Copy all lines below that use the word "each".
[Dataset extract]
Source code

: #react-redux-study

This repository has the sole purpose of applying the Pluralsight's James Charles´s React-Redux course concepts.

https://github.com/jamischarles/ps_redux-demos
[/Dataset extract]
[Dataset extract]
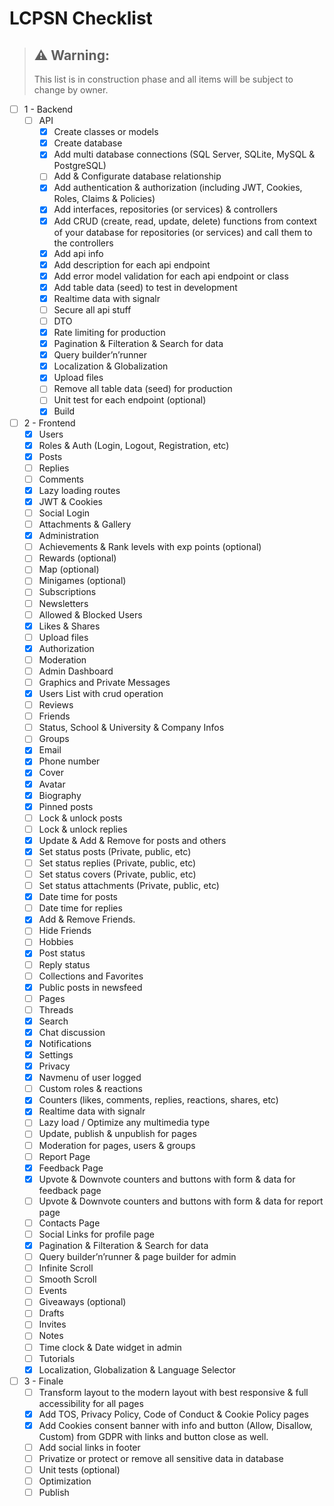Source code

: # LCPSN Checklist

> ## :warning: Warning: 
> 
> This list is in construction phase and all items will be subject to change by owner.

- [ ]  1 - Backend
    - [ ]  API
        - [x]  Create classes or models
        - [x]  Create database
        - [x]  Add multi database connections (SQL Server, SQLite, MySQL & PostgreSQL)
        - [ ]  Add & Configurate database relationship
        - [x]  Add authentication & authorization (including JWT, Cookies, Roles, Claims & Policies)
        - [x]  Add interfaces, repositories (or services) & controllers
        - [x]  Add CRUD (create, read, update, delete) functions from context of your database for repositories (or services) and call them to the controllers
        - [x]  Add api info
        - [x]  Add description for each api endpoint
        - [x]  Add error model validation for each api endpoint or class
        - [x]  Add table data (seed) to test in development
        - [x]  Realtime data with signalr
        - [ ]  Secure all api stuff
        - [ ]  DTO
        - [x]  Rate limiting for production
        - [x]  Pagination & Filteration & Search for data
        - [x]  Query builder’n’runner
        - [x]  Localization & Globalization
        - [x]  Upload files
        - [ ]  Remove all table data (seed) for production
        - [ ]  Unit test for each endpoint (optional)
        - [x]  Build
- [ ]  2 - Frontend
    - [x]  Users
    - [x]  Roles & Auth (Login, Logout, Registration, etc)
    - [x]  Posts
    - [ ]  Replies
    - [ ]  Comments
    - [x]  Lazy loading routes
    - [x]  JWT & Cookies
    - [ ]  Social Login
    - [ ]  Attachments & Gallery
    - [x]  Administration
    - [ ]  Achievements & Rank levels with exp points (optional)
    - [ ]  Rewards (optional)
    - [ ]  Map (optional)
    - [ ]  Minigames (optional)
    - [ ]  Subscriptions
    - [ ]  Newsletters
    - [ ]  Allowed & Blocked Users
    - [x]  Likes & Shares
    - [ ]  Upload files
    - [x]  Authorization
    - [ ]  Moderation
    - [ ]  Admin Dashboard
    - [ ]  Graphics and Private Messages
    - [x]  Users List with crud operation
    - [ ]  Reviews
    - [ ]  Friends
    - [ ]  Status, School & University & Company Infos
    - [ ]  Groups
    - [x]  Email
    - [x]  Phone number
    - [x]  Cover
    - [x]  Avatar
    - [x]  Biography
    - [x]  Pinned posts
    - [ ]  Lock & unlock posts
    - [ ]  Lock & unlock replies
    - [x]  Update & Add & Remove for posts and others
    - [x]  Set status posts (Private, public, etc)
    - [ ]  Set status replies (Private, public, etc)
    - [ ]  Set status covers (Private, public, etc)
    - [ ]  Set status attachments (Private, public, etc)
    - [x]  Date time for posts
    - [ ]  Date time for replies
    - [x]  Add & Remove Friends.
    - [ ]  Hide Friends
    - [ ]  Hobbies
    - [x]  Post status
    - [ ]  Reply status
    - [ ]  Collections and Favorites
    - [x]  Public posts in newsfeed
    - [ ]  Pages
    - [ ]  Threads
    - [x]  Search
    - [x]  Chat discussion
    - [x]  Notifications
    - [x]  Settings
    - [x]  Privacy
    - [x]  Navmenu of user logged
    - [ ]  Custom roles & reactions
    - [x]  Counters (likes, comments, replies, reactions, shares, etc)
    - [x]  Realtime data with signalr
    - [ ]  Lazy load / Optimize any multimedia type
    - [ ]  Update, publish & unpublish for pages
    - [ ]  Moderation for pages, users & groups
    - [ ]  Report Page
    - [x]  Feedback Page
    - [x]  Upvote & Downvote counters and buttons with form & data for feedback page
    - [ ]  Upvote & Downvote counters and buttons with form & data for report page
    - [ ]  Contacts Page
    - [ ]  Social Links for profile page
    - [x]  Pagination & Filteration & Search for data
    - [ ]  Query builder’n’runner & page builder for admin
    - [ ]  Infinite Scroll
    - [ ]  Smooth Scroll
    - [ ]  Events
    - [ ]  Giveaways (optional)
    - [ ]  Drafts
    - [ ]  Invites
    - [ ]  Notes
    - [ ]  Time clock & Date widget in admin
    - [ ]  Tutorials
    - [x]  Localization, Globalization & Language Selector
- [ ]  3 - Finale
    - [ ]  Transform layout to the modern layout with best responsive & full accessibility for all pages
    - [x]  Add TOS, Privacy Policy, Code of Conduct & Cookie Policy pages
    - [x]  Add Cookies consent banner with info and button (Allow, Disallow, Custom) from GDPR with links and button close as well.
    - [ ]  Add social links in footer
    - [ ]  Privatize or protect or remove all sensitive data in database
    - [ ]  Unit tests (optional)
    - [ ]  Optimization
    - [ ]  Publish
[/Dataset extract]
Answer to the exercise –
        - [x]  Add description for each api endpoint
        - [x]  Add error model validation for each api endpoint or class
        - [ ]  Unit test for each endpoint (optional)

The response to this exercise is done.